The individual mandate is a whole other discussion I’m not qualified to have, so I’ll skip to point number four. “It Blows Up the Deficit and Will Crush the Poor, Disabled, and the Elderly.” Wow, sounds really bad, huh? Blows up the deficit! How so? “The tax bill will rack up just under $1.5 trillion in debt over the next ten years.” Strange, President Obama added $6.69 trillion to the deficit over eight years and I can’t find a Cosmopolitan article saying that was outrageous or immoral.

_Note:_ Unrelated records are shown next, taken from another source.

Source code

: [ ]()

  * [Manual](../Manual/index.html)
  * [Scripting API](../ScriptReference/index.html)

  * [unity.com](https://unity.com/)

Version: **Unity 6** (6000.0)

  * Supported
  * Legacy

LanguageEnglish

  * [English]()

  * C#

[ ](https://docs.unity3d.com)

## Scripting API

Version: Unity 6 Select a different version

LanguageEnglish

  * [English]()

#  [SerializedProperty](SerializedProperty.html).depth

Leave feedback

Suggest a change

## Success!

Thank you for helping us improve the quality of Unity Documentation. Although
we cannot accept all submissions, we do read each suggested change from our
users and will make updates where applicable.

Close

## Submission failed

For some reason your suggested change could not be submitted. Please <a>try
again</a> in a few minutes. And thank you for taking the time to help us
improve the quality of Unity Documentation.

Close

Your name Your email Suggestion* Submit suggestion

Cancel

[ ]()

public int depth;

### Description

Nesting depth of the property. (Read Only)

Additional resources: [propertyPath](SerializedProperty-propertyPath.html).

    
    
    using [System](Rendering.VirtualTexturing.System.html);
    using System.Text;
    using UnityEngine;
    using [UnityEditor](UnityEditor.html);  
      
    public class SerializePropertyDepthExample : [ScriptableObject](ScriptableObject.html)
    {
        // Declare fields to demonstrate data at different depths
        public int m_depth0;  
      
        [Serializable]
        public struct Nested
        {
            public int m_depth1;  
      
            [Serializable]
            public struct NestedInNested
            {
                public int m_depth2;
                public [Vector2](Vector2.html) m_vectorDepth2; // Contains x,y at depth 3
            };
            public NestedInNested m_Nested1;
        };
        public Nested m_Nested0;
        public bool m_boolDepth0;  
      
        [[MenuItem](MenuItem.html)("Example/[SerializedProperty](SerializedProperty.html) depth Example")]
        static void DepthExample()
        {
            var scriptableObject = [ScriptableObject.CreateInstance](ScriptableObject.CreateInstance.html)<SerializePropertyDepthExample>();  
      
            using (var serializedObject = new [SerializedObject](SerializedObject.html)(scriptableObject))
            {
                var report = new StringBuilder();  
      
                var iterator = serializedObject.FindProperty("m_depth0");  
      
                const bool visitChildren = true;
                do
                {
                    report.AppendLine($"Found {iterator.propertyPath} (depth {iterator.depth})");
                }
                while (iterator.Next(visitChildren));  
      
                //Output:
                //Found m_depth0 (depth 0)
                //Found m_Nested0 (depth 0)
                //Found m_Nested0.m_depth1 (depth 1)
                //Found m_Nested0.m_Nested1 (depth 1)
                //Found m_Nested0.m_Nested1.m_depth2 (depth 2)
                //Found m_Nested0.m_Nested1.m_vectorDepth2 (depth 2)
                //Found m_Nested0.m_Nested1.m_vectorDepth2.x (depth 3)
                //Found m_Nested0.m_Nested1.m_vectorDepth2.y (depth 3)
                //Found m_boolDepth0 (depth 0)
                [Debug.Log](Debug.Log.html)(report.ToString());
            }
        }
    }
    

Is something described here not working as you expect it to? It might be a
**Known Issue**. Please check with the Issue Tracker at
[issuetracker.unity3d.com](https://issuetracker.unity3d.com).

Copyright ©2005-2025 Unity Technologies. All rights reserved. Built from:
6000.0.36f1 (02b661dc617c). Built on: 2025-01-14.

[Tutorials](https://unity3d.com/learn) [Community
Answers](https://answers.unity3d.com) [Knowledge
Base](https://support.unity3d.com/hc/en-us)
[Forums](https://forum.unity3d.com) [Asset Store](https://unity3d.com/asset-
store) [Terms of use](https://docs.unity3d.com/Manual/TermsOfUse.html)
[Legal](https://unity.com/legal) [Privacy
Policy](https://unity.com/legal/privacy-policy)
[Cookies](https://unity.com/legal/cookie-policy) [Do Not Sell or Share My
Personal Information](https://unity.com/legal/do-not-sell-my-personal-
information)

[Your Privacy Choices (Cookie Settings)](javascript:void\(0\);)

How does it “crush” the poor, disabled, and elderly? Because to deal with the growing deficit, Congress is talking about passing some kind of entitlement reform (what form that will take no one knows yet), which will take “money from the poor, the sick, the disabled, and the elderly.” Yet national entitlement spending has never been higher. The article points to FDR as a model of government charity, yet entitlement spending, including pensions, healthcare, and welfare, was 2 percent of GDP in 1940 and 19 percent in 2010.

So the idea that the poor and elderly will be somehow substantially worse off if entitlement spending is cut back to say, what it was in the year 2000 (12-13%), is completely absurd. If I want to know what type of scarf is in style this winter, I’ll stick with Cosmopolitan, but I’m afraid their attempt at hysterical virtue signaling isn’t contributing anything of substance to the debate over national fiscal policy.